(Extracted records)
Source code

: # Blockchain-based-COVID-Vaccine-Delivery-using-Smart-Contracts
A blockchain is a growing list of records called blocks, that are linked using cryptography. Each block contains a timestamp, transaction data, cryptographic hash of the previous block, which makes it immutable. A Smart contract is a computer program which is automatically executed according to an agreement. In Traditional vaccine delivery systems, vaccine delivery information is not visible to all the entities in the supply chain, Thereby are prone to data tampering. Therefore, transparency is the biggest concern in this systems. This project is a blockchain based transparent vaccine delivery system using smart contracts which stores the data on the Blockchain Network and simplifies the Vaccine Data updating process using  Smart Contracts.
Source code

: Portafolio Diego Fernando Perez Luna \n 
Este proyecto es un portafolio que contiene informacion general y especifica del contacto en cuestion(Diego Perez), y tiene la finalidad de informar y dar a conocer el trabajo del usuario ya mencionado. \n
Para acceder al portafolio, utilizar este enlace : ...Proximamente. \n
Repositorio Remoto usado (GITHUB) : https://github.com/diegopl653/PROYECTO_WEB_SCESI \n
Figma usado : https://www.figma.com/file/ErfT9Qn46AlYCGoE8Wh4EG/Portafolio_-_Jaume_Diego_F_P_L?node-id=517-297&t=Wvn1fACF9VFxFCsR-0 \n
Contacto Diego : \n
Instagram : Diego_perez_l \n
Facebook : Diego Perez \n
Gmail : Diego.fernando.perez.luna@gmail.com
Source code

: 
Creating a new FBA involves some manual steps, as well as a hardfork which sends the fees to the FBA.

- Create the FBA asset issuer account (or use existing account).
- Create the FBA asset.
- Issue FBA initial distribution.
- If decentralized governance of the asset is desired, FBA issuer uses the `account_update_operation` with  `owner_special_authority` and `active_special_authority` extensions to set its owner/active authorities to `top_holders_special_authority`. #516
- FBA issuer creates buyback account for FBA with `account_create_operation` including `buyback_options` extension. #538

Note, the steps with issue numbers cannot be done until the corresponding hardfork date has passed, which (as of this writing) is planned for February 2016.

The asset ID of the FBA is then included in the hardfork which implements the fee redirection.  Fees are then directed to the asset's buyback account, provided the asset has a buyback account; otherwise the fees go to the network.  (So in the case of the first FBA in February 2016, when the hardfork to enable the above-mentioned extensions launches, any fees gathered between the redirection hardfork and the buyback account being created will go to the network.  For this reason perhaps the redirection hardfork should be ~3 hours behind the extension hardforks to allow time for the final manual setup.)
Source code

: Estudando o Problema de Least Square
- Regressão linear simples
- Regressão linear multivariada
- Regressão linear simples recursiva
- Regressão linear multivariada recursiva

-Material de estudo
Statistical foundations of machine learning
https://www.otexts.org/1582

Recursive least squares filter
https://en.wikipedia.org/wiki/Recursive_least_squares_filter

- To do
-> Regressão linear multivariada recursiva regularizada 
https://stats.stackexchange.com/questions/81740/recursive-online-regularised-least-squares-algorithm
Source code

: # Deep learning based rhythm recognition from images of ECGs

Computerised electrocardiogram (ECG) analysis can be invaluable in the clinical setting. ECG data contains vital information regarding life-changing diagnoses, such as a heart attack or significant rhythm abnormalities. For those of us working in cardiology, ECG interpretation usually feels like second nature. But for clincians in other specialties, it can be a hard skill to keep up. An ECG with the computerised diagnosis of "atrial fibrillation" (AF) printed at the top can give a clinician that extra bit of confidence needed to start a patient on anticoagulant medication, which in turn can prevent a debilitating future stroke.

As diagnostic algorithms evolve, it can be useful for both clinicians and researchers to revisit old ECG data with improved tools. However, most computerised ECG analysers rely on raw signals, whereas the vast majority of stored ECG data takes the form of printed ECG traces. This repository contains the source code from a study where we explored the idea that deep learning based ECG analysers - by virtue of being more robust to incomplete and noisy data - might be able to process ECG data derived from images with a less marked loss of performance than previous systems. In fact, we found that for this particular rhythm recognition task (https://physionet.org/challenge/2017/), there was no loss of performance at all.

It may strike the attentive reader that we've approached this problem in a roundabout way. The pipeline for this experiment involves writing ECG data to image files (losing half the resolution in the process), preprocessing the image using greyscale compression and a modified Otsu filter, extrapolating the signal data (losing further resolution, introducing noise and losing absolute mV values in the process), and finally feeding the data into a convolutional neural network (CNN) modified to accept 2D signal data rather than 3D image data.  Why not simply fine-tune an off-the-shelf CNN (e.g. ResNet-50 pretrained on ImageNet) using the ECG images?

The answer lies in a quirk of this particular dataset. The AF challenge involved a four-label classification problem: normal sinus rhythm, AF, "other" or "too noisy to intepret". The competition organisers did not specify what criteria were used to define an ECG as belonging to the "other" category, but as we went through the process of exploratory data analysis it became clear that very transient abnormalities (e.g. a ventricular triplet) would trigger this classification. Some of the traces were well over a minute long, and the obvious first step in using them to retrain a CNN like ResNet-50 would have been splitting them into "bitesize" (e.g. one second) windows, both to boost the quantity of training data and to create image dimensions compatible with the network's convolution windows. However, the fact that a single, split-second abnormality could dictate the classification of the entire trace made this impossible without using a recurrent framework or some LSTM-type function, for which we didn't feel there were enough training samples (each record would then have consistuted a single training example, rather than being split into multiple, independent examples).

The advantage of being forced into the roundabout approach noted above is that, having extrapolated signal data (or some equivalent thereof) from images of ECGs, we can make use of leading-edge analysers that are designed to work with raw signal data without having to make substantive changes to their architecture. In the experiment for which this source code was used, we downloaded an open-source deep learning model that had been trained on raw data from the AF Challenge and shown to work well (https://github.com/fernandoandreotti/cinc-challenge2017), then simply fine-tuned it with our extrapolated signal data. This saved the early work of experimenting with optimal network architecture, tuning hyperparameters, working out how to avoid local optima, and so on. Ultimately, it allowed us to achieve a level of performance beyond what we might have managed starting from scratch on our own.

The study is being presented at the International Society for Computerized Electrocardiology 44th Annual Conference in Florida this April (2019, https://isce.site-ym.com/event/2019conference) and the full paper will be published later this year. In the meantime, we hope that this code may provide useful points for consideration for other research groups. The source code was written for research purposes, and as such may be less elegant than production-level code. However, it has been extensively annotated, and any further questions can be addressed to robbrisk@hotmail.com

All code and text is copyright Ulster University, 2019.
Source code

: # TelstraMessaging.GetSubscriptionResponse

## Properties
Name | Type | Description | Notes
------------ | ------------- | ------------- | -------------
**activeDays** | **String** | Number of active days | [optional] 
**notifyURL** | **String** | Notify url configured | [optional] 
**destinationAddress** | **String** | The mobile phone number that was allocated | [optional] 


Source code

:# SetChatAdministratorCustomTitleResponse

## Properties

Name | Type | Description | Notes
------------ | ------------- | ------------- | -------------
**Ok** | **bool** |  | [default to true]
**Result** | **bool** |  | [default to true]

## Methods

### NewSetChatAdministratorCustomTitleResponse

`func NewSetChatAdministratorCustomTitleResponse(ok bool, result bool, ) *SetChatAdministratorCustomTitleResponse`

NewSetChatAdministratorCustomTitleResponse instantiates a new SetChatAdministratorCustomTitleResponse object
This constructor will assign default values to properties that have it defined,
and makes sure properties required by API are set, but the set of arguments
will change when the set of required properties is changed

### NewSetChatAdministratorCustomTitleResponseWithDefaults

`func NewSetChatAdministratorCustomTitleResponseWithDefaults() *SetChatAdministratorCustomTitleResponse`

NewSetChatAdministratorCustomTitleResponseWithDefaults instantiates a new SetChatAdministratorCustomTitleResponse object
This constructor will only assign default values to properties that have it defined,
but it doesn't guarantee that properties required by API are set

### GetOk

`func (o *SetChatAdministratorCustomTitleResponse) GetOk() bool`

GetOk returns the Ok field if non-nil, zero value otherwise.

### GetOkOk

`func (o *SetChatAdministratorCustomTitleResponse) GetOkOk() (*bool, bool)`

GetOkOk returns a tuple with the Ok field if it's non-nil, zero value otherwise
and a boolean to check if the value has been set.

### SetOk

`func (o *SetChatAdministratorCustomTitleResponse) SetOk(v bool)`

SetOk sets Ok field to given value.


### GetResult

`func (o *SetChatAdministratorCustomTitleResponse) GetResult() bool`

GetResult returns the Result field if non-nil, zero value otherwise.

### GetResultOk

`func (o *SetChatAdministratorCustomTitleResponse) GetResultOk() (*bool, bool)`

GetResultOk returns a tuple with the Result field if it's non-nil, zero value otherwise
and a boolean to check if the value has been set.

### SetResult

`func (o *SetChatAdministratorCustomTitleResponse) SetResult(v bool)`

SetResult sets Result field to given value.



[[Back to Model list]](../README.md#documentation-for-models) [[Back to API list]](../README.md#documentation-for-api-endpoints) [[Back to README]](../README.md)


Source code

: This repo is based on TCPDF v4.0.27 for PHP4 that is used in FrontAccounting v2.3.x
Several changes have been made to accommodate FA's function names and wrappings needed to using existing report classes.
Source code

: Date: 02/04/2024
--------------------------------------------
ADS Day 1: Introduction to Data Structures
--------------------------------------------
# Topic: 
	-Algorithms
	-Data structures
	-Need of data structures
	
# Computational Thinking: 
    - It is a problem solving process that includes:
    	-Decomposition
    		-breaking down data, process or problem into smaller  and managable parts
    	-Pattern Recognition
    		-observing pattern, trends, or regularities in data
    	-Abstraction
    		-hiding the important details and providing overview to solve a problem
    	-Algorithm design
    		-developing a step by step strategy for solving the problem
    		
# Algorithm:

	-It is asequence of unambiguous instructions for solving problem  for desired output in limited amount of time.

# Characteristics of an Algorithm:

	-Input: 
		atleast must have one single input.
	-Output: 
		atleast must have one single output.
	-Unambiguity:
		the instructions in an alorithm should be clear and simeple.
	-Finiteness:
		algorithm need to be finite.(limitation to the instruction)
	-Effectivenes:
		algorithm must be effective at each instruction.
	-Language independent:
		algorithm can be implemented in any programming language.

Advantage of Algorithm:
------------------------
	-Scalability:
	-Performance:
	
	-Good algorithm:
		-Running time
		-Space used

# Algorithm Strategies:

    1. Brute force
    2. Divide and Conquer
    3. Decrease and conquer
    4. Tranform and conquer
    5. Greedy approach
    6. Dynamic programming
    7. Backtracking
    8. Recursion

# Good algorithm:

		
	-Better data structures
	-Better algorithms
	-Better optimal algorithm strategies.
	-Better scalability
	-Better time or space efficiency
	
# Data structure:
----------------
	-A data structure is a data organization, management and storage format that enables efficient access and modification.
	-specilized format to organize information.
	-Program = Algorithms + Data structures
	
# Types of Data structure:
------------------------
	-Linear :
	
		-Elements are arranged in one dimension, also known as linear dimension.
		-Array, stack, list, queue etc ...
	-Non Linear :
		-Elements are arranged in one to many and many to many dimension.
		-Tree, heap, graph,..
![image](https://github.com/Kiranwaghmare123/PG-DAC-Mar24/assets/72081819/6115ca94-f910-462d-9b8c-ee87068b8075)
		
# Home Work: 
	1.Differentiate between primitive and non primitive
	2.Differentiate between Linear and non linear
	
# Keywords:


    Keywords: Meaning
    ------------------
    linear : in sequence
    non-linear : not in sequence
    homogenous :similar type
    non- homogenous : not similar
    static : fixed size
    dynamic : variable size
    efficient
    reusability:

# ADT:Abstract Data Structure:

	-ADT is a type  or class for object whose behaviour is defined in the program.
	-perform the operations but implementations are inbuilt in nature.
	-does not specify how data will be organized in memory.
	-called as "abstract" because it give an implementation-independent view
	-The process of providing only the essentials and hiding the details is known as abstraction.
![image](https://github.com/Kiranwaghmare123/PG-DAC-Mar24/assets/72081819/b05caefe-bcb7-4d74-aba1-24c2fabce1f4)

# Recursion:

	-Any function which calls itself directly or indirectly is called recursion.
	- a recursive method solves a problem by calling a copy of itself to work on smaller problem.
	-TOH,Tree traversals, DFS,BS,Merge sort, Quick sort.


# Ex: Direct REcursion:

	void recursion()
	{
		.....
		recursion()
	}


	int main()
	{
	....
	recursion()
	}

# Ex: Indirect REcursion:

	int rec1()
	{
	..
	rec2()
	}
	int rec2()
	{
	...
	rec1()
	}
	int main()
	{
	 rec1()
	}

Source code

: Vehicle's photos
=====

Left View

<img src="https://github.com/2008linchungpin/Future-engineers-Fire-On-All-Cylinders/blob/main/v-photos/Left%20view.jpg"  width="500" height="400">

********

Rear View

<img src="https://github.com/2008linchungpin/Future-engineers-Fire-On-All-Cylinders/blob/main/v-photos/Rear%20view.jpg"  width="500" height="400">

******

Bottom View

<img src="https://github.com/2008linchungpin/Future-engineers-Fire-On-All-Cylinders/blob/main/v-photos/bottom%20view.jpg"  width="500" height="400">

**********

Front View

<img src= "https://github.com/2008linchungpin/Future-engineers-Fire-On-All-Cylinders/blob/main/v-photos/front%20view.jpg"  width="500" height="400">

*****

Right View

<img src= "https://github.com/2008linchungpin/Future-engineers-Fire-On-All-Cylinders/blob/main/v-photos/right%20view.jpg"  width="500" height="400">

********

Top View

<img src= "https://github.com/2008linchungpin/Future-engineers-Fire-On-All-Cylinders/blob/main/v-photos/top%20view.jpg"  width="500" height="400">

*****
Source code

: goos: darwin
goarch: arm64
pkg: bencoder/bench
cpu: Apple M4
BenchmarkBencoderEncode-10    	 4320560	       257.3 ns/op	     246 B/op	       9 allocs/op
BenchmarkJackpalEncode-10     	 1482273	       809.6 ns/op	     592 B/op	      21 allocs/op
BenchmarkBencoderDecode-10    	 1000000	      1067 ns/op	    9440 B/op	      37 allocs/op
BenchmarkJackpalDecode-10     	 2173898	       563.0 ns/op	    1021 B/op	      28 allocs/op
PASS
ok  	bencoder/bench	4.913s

__Exercise details__.
Print the records verbatim, stopping after the "- Issue FBA initial distribution." line.

__Response to this exercise__.
Source code

: # Blockchain-based-COVID-Vaccine-Delivery-using-Smart-Contracts
A blockchain is a growing list of records called blocks, that are linked using cryptography. Each block contains a timestamp, transaction data, cryptographic hash of the previous block, which makes it immutable. A Smart contract is a computer program which is automatically executed according to an agreement. In Traditional vaccine delivery systems, vaccine delivery information is not visible to all the entities in the supply chain, Thereby are prone to data tampering. Therefore, transparency is the biggest concern in this systems. This project is a blockchain based transparent vaccine delivery system using smart contracts which stores the data on the Blockchain Network and simplifies the Vaccine Data updating process using  Smart Contracts.
Source code

: Portafolio Diego Fernando Perez Luna \n 
Este proyecto es un portafolio que contiene informacion general y especifica del contacto en cuestion(Diego Perez), y tiene la finalidad de informar y dar a conocer el trabajo del usuario ya mencionado. \n
Para acceder al portafolio, utilizar este enlace : ...Proximamente. \n
Repositorio Remoto usado (GITHUB) : https://github.com/diegopl653/PROYECTO_WEB_SCESI \n
Figma usado : https://www.figma.com/file/ErfT9Qn46AlYCGoE8Wh4EG/Portafolio_-_Jaume_Diego_F_P_L?node-id=517-297&t=Wvn1fACF9VFxFCsR-0 \n
Contacto Diego : \n
Instagram : Diego_perez_l \n
Facebook : Diego Perez \n
Gmail : Diego.fernando.perez.luna@gmail.com
Source code

: 
Creating a new FBA involves some manual steps, as well as a hardfork which sends the fees to the FBA.

- Create the FBA asset issuer account (or use existing account).
- Create the FBA asset.
- Issue FBA initial distribution.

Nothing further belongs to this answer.